I’ve built my career on a set of principles to which I hold myself 100% accountable. These tenets are how I conduct my professional life, and in large part, how I conduct my personal relationships, too. Here are the things most important to me:

Be trustworthy, reliable, and dependable.

This is the “ultimate triumvirate”. In my opinion, these three traits are the most important characteristics you can have. Without them, you cannot have long-term success. They can make you or break you. Trust is built over a lifetime, but it can be destroyed in an instant. Never break the trust of your customer, employee, employer, colleague, spouse, child. Ever.

Take the high road.

In any and all situations, do the right thing. The angrier you are, the more important it is to not succumb to your emotions. Over the years, I have fallen on the sword countless times.

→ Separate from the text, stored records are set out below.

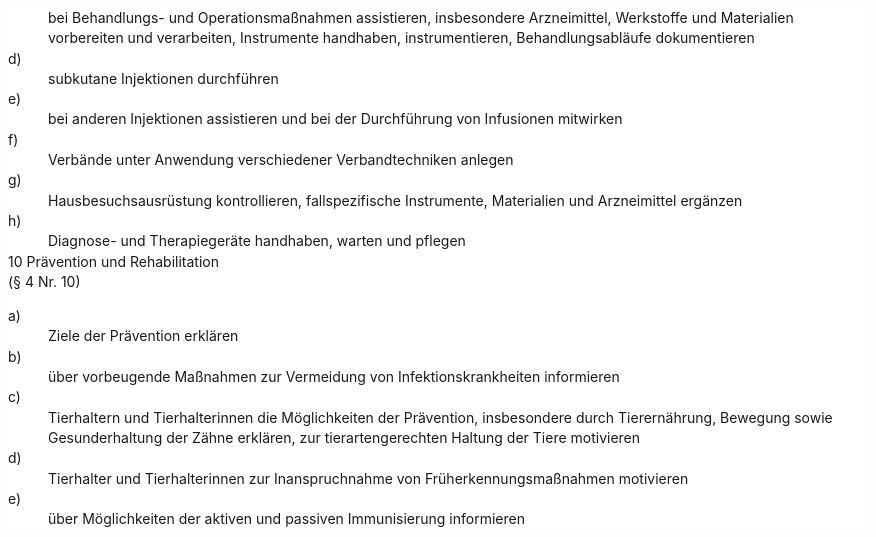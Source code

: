 <dd><div>
bei Behandlungs- und Operationsmaßnahmen assistieren, insbesondere Arzneimittel, Werkstoffe und Materialien vorbereiten und verarbeiten, Instrumente handhaben, instrumentieren, Behandlungsabläufe dokumentieren
</div>
</dd>
<dt>d)</dt>
<dd><div>
subkutane Injektionen durchführen
</div>
</dd>
<dt>e)</dt>
<dd><div>
bei anderen Injektionen assistieren und bei der Durchführung von Infusionen mitwirken
</div>
</dd>
<dt>f)</dt>
<dd><div>
Verbände unter Anwendung verschiedener Verbandtechniken anlegen
</div>
</dd>
<dt>g)</dt>
<dd><div>
Hausbesuchsausrüstung kontrollieren, fallspezifische Instrumente, Materialien und Arzneimittel ergänzen
</div>
</dd>
<dt>h)</dt>
<dd><div>
Diagnose- und Therapiegeräte handhaben, warten und pflegen
</div>
</dd>
</dl></td>
</tr>
<tr class="odd">
<td style="text-align: center;">10</td>
<td>Prävention und Rehabilitation<br />
(§ 4 Nr. 10)</td>
<td style="text-align: center;"><dl>
<dt>a)</dt>
<dd><div>
Ziele der Prävention erklären
</div>
</dd>
<dt>b)</dt>
<dd><div>
über vorbeugende Maßnahmen zur Vermeidung von Infektionskrankheiten informieren
</div>
</dd>
<dt>c)</dt>
<dd><div>
Tierhaltern und Tierhalterinnen die Möglichkeiten der Prävention, insbesondere durch Tierernährung, Bewegung sowie Gesunderhaltung der Zähne erklären, zur tierartengerechten Haltung der Tiere motivieren
</div>
</dd>
<dt>d)</dt>
<dd><div>
Tierhalter und Tierhalterinnen zur Inanspruchnahme von Früherkennungsmaßnahmen motivieren
</div>
</dd>
<dt>e)</dt>
<dd><div>
über Möglichkeiten der aktiven und passiven Immunisierung informieren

I have taken the blame for situations that were never my fault. Of course, there is a difference between being a sucker and carefully considering what the high road is. For example, if someone really pisses you off, breathe. Don’t yell. Don’t rant. Don’t use ALL CAPS in an email. In fact, walk away. Consider whether or not the person and the situation warrant the amount of energy you are giving. Keep your energy for important things. And never ever display anger in an email. The email will last far longer than your chagrin.

Consider what is fair.

Be as objective as possible. Look at all sides of a situation. You are not always right (as hard as it may be to recognize). Being defensive never works. I have learned that the more fair I am, the more fair those around me tend to be in return.

Listen.

Listening is one of the most important relationship skills you can master. Do you ever find yourself planning your next point, sentence, or question while your conversational partner is speaking? You can completely miss what the person is saying because you are so busy thinking about “your turn” to speak. Being present in the moment is a critical capability to master. The more you listen, the more the other person will say. I can’t think of a better way to build a relationship.

Provide value.

In a business setting, the most valuable thing a person can give you is their time. When someone gives you their time, you must provide value in return. Grasp every moment as an opportunity to be valuable to someone else. The same is true for delivering a service. When you work for someone, provide them with value. Otherwise, they will find someone else next time.

I’d love to hear about your guiding principles. I’m sure you have some that I can incorporate into my life, too.